EXERCISE DESCRIPTION: Run through the records and, wherever a line holds the word "user", return that line.

┌─ DATA

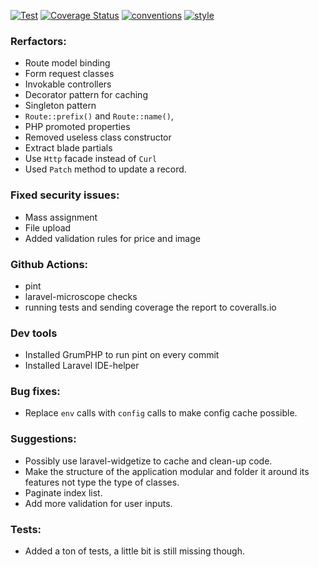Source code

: [![Test](https://github.com/imanghafoori1/front-app/actions/workflows/tests.yml/badge.svg?branch=main)](https://github.com/imanghafoori1/front-app/actions/workflows/tests.yml)
[![Coverage Status](https://coveralls.io/repos/github/imanghafoori1/front-app/badge.svg?branch=main)](https://coveralls.io/github/imanghafoori1/front-app?branch=main)
[![conventions](https://github.com/imanghafoori1/front-app/actions/workflows/conventions.yml/badge.svg?branch=main)](https://github.com/imanghafoori1/front-app/actions/workflows/conventions.yml)
[![style](https://github.com/imanghafoori1/front-app/actions/workflows/pint.yml/badge.svg?branch=main)](https://github.com/imanghafoori1/front-app/actions/workflows/pint.yml)

### Rerfactors:
- Route model binding
- Form request classes
- Invokable controllers
- Decorator pattern for caching
- Singleton pattern
- `Route::prefix()` and `Route::name()`, 
- PHP promoted properties
- Removed useless class constructor
- Extract blade partials
- Use `Http` facade instead of `Curl`
- Used `Patch` method to update a record.

### Fixed security issues:
- Mass assignment
- File upload
- Added validation rules for price and image

### Github Actions:
- pint
- laravel-microscope checks
- running tests and sending coverage the report to coveralls.io

### Dev tools
- Installed GrumPHP to run pint on every commit
- Installed Laravel IDE-helper

### Bug fixes:
- Replace `env` calls with `config` calls to make config cache possible.

### Suggestions:
- Possibly use laravel-widgetize to cache and clean-up code.
- Make the structure of the application modular and folder it around its features not type the type of classes.
- Paginate index list.
- Add more validation for user inputs.

### Tests:
- Added a ton of tests, a little bit is still missing though.

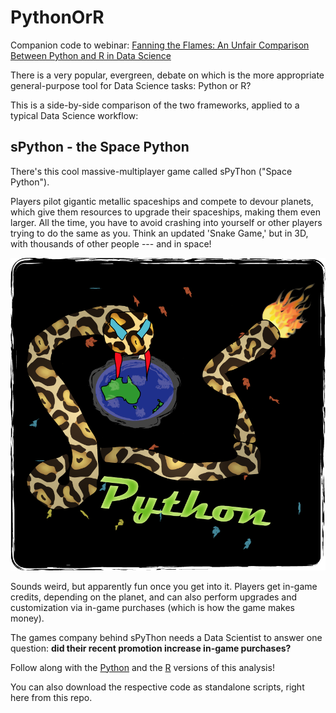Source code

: # PythonOrR
Companion code to webinar: [Fanning the Flames: An Unfair Comparison Between Python and R in Data Science](https://www.youtube.com/watch?v=yqFgaRXmBQ8&t=385s)

There is a very popular, evergreen, debate on which is the more appropriate general-purpose tool for Data Science tasks: Python or R?

This is a side-by-side comparison of the two frameworks, applied to a typical Data Science workflow:

## sPython - the Space Python

There's this cool massive-multiplayer game called sPyThon ("Space Python"). 

Players pilot gigantic metallic spaceships and compete to devour planets, which give them resources to upgrade their spaceships, making them even larger. All the time, you have to avoid crashing into yourself or other players trying to do the same as you. Think an updated 'Snake Game,' but in 3D, with thousands of other people --- and in space!

<img src="./notebooks/images/spython_logo.png">


Sounds weird, but apparently fun once you get into it. Players get in-game credits, depending on the planet, and can also perform upgrades and customization via in-game purchases (which is how the game makes money). 

The games company behind sPyThon needs a Data Scientist to answer one question: **did their recent promotion increase in-game purchases?**

Follow along with the [Python](https://github.com/RaInta/PythonOrR/blob/master/notebooks/Fanning_the_Flames_Python.ipynb) and the [R](https://github.com/RaInta/PythonOrR/blob/master/notebooks/Fanning_the_Flames_R.ipynb) versions of this analysis!

You can also download the respective code as standalone scripts, right here from this repo.

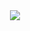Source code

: <center><a href="https://github.com/QianMoth/QianMoth/discussions/new" target="_blank"><img src="https://user-images.githubusercontent.com/55644167/210038599-67821a27-0039-4b61-b597-cd2c37e7bb1e.jpg"></a></center>

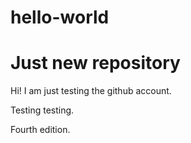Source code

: # hello-world
# Just new repository

Hi! 
I am just testing the github account.

Testing testing. 


Fourth edition.
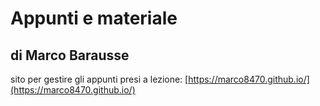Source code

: # Appunti e materiale

## di Marco Barausse

sito per gestire gli appunti presi a lezione:  [https://marco8470.github.io/](https://marco8470.github.io/)

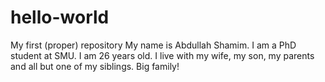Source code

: # hello-world
My first (proper) repository
My name is Abdullah Shamim. I am a PhD student at SMU. I am 26 years old. I live with my wife, my son, my parents and all but one of my siblings. Big family!
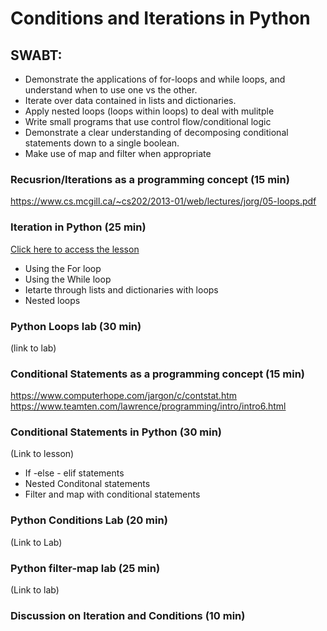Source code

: # Conditions and Iterations in Python

## SWABT:

* Demonstrate the applications of for-loops and while loops, and understand when to use one vs the other. 
* Iterate over data contained in lists and dictionaries. 
* Apply nested loops (loops within loops) to deal with mulitple
* Write small programs that use control flow/conditional logic
* Demonstrate a clear understanding of decomposing conditional statements down to a single boolean. 
* Make use of map and filter when appropriate


### Recusrion/Iterations as a programming concept (15 min)
https://www.cs.mcgill.ca/~cs202/2013-01/web/lectures/jorg/05-loops.pdf

### Iteration in Python (25 min)
[Click here to access the lesson](lessons.loops.ipynb)

* Using the For loop
* Using the While loop
* Ietarte through lists and dictionaries with loops
* Nested loops

### Python Loops lab (30 min) 
(link to lab)

### Conditional Statements as a programming concept (15 min)
https://www.computerhope.com/jargon/c/contstat.htm
https://www.teamten.com/lawrence/programming/intro/intro6.html

### Conditional Statements in Python (30 min)
(Link to lesson)
* If -else - elif statements
* Nested Conditonal statements
* Filter and map with conditional statements

### Python Conditions Lab (20 min)
(Link to Lab)

### Python filter-map lab (25 min)
(Link to lab)

### Discussion on Iteration and Conditions (10 min)





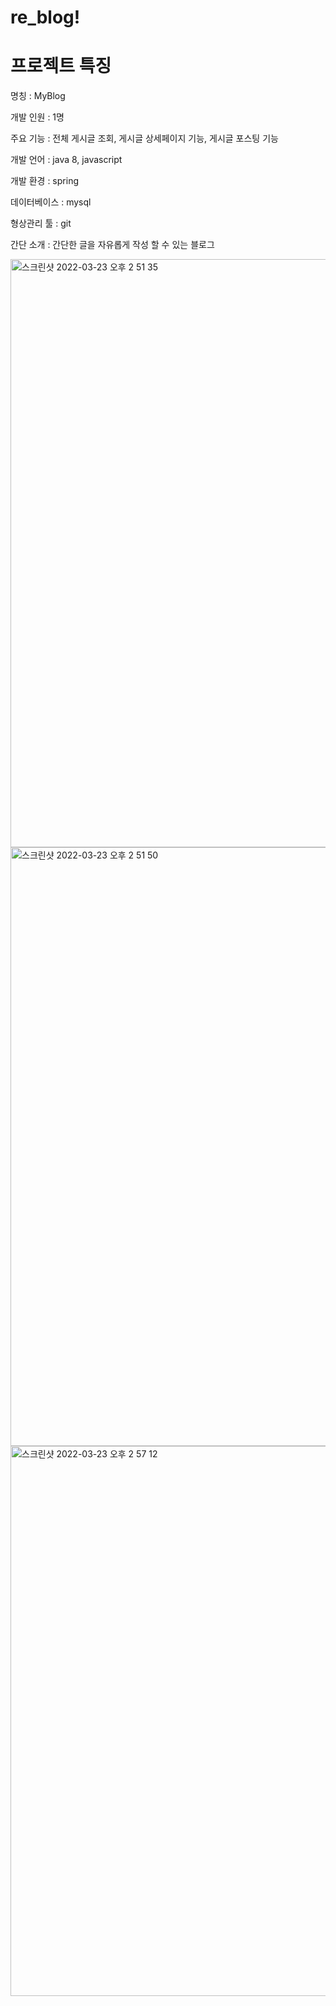 # re_blog!

<h1>프로젝트 특징</h1>
<p> 명칭 : MyBlog</p>
<p>개발 인원 : 1명</p>
<p>주요 기능 : 전체 게시글 조회, 게시글 상세페이지 기능, 게시글 포스팅 기능</p>
<p>개발 언어 : java 8, javascript</p>
<p>개발 환경 : spring</p>
<p>데이터베이스 : mysql</p>
<p>형상관리 툴 : git</p>
<p>간단 소개 : 간단한 글을 자유롭게 작성 할 수 있는 블로그</p>

<img width="941" alt="스크린샷 2022-03-23 오후 2 51 35" src="https://user-images.githubusercontent.com/98807506/159633509-496e44de-20c2-409c-a2b6-8a34630aef6b.png">
<img width="958" alt="스크린샷 2022-03-23 오후 2 51 50" src="https://user-images.githubusercontent.com/98807506/159633442-476207d9-7d57-47f1-81c3-c300fd4ea93c.png">
<img width="880" alt="스크린샷 2022-03-23 오후 2 57 12" src="https://user-images.githubusercontent.com/98807506/159633451-b094841e-d76a-4057-9a0d-8b36df0d4f81.png">

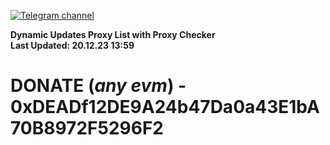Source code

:[![Telegram channel](https://img.shields.io/endpoint?url=https://runkit.io/damiankrawczyk/telegram-badge/branches/master?url=https://t.me/n4z4v0d)](https://t.me/n4z4v0d) 

**Dynamic Updates Proxy List with Proxy Checker**  
**Last Updated: 20.12.23 13:59**

# DONATE (_any evm_) - 0xDEADf12DE9A24b47Da0a43E1bA70B8972F5296F2
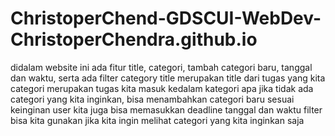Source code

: # ChristoperChend-GDSCUI-WebDev-ChristoperChendra.github.io

didalam website ini ada fitur title, categori, tambah categori baru, tanggal dan waktu, serta ada filter category
title merupakan title dari tugas yang kita
categori merupakan tugas kita masuk kedalam kategori apa
jika tidak ada categori yang kita inginkan, bisa menambahkan categori baru sesuai keinginan user
kita juga bisa memasukkan deadline tanggal dan waktu 
filter bisa kita gunakan jika kita ingin melihat categori yang kita inginkan saja
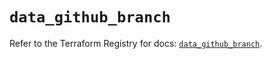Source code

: # `data_github_branch`

Refer to the Terraform Registry for docs: [`data_github_branch`](https://registry.terraform.io/providers/integrations/github/6.7.1/docs/data-sources/branch).
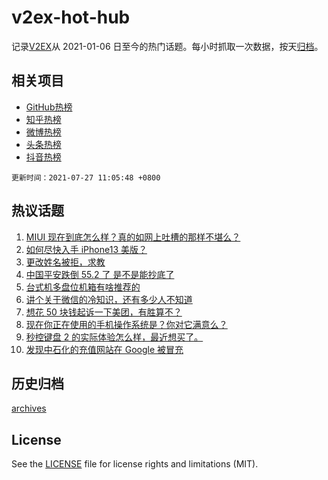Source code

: # v2ex-hot-hub

 记录[V2EX](https://www.v2ex.com/)从 2021-01-06 日至今的热门话题。每小时抓取一次数据，按天[归档](archives)。
 
 ## 相关项目

- [GitHub热榜](https://github.com/lonnyzhang423/github-hot-hub)
- [知乎热榜](https://github.com/lonnyzhang423/zhihu-hot-hub)
- [微博热榜](https://github.com/lonnyzhang423/weibo-hot-hub)
- [头条热榜](https://github.com/lonnyzhang423/toutiao-hot-hub)
- [抖音热榜](https://github.com/lonnyzhang423/douyin-hot-hub)


 `更新时间：2021-07-27 11:05:48 +0800`

## 热议话题

1. [MIUI 现在到底怎么样？真的如网上吐槽的那样不堪么？](https://www.v2ex.com/t/791801)
1. [如何尽快入手 iPhone13 美版？](https://www.v2ex.com/t/791835)
1. [更改姓名被拒，求教](https://www.v2ex.com/t/791892)
1. [中国平安跌倒 55.2 了 是不是能抄底了](https://www.v2ex.com/t/791782)
1. [台式机多盘位机箱有啥推荐的](https://www.v2ex.com/t/791791)
1. [讲个关于微信的冷知识，还有多少人不知道](https://www.v2ex.com/t/791824)
1. [想花 50 块钱起诉一下美团，有胜算不？](https://www.v2ex.com/t/791878)
1. [现在你正在使用的手机操作系统是？你对它满意么？](https://www.v2ex.com/t/791910)
1. [秒控键盘 2 的实际体验怎么样，最近想买了。](https://www.v2ex.com/t/791778)
1. [发现中石化的充值网站在 Google 被冒充](https://www.v2ex.com/t/791792)

## 历史归档

[archives](archives)

## License

See the [LICENSE](LICENSE) file for license rights and limitations (MIT).
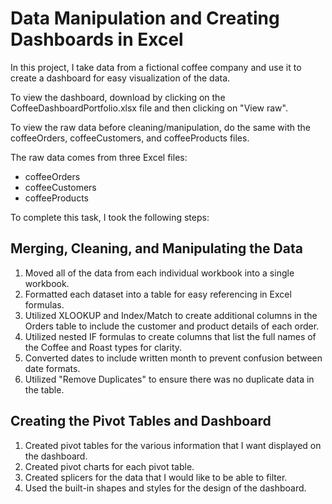 # Data Manipulation and Creating Dashboards in Excel

In this project, I take data from a fictional coffee company and use it to create a dashboard for easy visualization of the data.

To view the dashboard, download by clicking on the CoffeeDashboardPortfolio.xlsx file and then clicking on "View raw".

To view the raw data before cleaning/manipulation, do the same with the coffeeOrders, coffeeCustomers, and coffeeProducts files.

The raw data comes from three Excel files:
- coffeeOrders
- coffeeCustomers
- coffeeProducts

To complete this task, I took the following steps:

## Merging, Cleaning, and Manipulating the Data

1. Moved all of the data from each individual workbook into a single workbook.
2. Formatted each dataset into a table for easy referencing in Excel formulas.
3. Utilized XLOOKUP and Index/Match to create additional columns in the Orders table to include the customer and product details of each order.
4. Utilized nested IF formulas to create columns that list the full names of the Coffee and Roast types for clarity.
5. Converted dates to include written month to prevent confusion between date formats.
6. Utilized "Remove Duplicates" to ensure there was no duplicate data in the table.

## Creating the Pivot Tables and Dashboard
1. Created pivot tables for the various information that I want displayed on the dashboard.
2. Created pivot charts for each pivot table.
3. Created splicers for the data that I would like to be able to filter.
4. Used the built-in shapes and styles for the design of the dashboard.
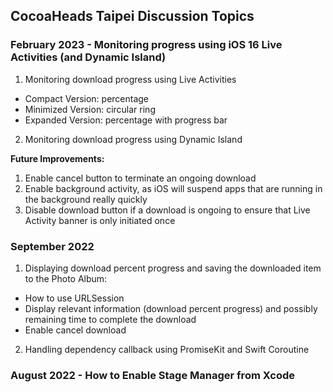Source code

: ## CocoaHeads Taipei Discussion Topics ##

### February 2023 - Monitoring progress using iOS 16 Live Activities (and Dynamic Island)
1. Monitoring download progress using Live Activities
- Compact Version: percentage
- Minimized Version: circular ring
- Expanded Version: percentage with progress bar

2. Monitoring download progress using Dynamic Island 

**Future Improvements:**
1. Enable cancel button to terminate an ongoing download
2. Enable background activity, as iOS will suspend apps that are running in the background really quickly
3. Disable download button if a download is ongoing to ensure that Live Activity banner is only initiated once

### September 2022
1. Displaying download percent progress and saving the downloaded item to the Photo Album:
- How to use URLSession
- Display relevant information (download percent progress) and possibly remaining time to complete the download
- Enable cancel download

2. Handling dependency callback using PromiseKit and Swift Coroutine

### August 2022 - How to Enable Stage Manager from Xcode
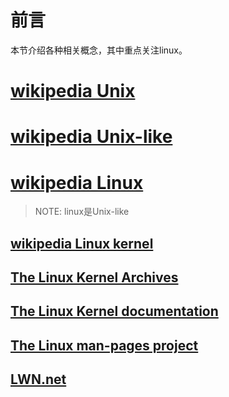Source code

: # 前言

本节介绍各种相关概念，其中重点关注linux。

# [wikipedia Unix](https://en.wikipedia.org/wiki/Unix)



# [wikipedia Unix-like](https://en.wikipedia.org/wiki/Unix-like)



# [wikipedia Linux](https://en.wikipedia.org/wiki/Linux)

> NOTE: linux是Unix-like

## [wikipedia Linux kernel](https://en.wikipedia.org/wiki/Linux_kernel)



## [The Linux Kernel Archives](https://www.kernel.org/)



## [The Linux Kernel documentation](https://www.kernel.org/doc/html/latest/)



## [The Linux man-pages project](https://www.kernel.org/doc/man-pages/)



## [LWN.net](https://lwn.net/)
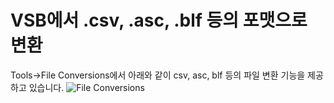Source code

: # VSB에서 .csv, .asc, .blf 등의 포맷으로 변환

Tools->File Conversions에서 아래와 같이 csv, asc, blf 등의 파일 변환 기능을 제공하고 있습니다. ![File Conversions](../../%EC%9E%90%EC%A3%BC-%EB%AC%BB%EB%8A%94-%EC%A7%88%EB%AC%B8faq/.gitbook/assets/2022-02-28-10-09-31.png)
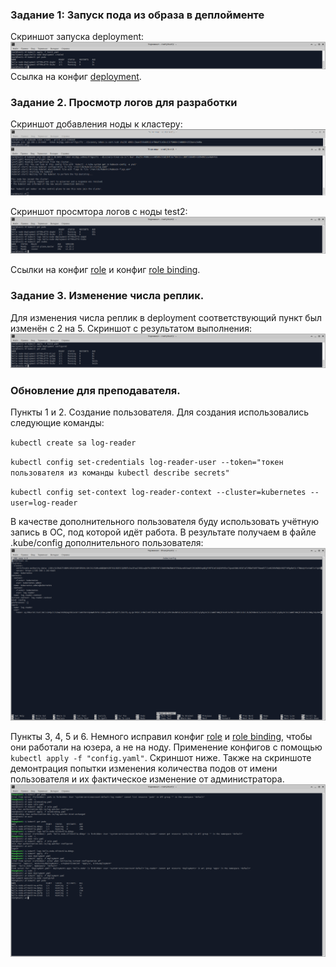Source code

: ### Задание 1: Запуск пода из образа в деплойменте

Скриншот запуска deployment:
![Задание 1](https://github.com/shhhowtime/devops-netology-markov/blob/main/12-kubernetes-02-commands/1.png)
Ссылка на конфиг [deployment](https://github.com/shhhowtime/devops-netology-markov/blob/main/12-kubernetes-02-commands/deployment.yaml "deployment.yaml").

### Задание 2. Просмотр логов для разработки

Скриншот добавления ноды к кластеру:
![Задание 2](https://github.com/shhhowtime/devops-netology-markov/blob/main/12-kubernetes-02-commands/2.png)

Скриншот просмтора логов с ноды test2:
![Тоже задание 2](https://github.com/shhhowtime/devops-netology-markov/blob/main/12-kubernetes-02-commands/2.1.png)

Ссылки на конфиг [role](https://github.com/shhhowtime/devops-netology-markov/blob/main/12-kubernetes-02-commands/role.yaml "role.yaml") и конфиг [role binding](https://github.com/shhhowtime/devops-netology-markov/blob/main/12-kubernetes-02-commands/rolebinding.yaml "rolebinding.yaml").

### Задание 3. Изменение числа реплик.

Для изменения числа реплик в deployment соответствующий пункт был изменён с 2 на 5. Скриншот с результатом выполнения:
![Задание 3](https://github.com/shhhowtime/devops-netology-markov/blob/main/12-kubernetes-02-commands/3.png)

### Обновление для преподавателя.

Пункты 1 и 2. Создание пользователя. Для создания использовались следующие команды:

`kubectl create sa log-reader`

`kubectl config set-credentials log-reader-user --token="токен пользователя из команды kubectl describe secrets"`

`kubectl config set-context log-reader-context --cluster=kubernetes --user=log-reader`

В качестве дополнительного пользователя буду использовать учётную запись в ОС, под которой идёт работа. В результате получаем в файле .kube/config дополнительного пользователя:
![Дополнение 1](https://github.com/shhhowtime/devops-netology-markov/blob/main/12-kubernetes-02-commands/add1.png)

Пункты 3, 4, 5 и 6. Немного исправил конфиг [role](https://github.com/shhhowtime/devops-netology-markov/blob/main/12-kubernetes-02-commands/role_new.yaml "role.yaml") и [role binding](https://github.com/shhhowtime/devops-netology-markov/blob/main/12-kubernetes-02-commands/rolebinding_new.yaml "rolebinding.yaml"), чтобы они работали на юзера, а не на ноду. Применение конфигов с помощью `kubectl apply -f "config.yaml"`. Скриншот ниже. Также на скриншоте демонтрация попытки изменения количества подов от имени пользователя и их фактическое изменение от администратора.
![Дополнение 2](https://github.com/shhhowtime/devops-netology-markov/blob/main/12-kubernetes-02-commands/add2.png)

└─

TASK RESPONSE:
- Add more validation for user inputs.
: <center><a href="https://github.com/QianMoth/QianMoth/discussions/new" target="_blank"><img src="https://user-images.githubusercontent.com/55644167/210038599-67821a27-0039-4b61-b597-cd2c37e7bb1e.jpg"></a></center>
<img width="941" alt="스크린샷 2022-03-23 오후 2 51 35" src="https://user-images.githubusercontent.com/98807506/159633509-496e44de-20c2-409c-a2b6-8a34630aef6b.png">
<img width="958" alt="스크린샷 2022-03-23 오후 2 51 50" src="https://user-images.githubusercontent.com/98807506/159633442-476207d9-7d57-47f1-81c3-c300fd4ea93c.png">
<img width="880" alt="스크린샷 2022-03-23 오후 2 57 12" src="https://user-images.githubusercontent.com/98807506/159633451-b094841e-d76a-4057-9a0d-8b36df0d4f81.png">
jika tidak ada categori yang kita inginkan, bisa menambahkan categori baru sesuai keinginan user
`kubectl config set-credentials log-reader-user --token="токен пользователя из команды kubectl describe secrets"`
`kubectl config set-context log-reader-context --cluster=kubernetes --user=log-reader`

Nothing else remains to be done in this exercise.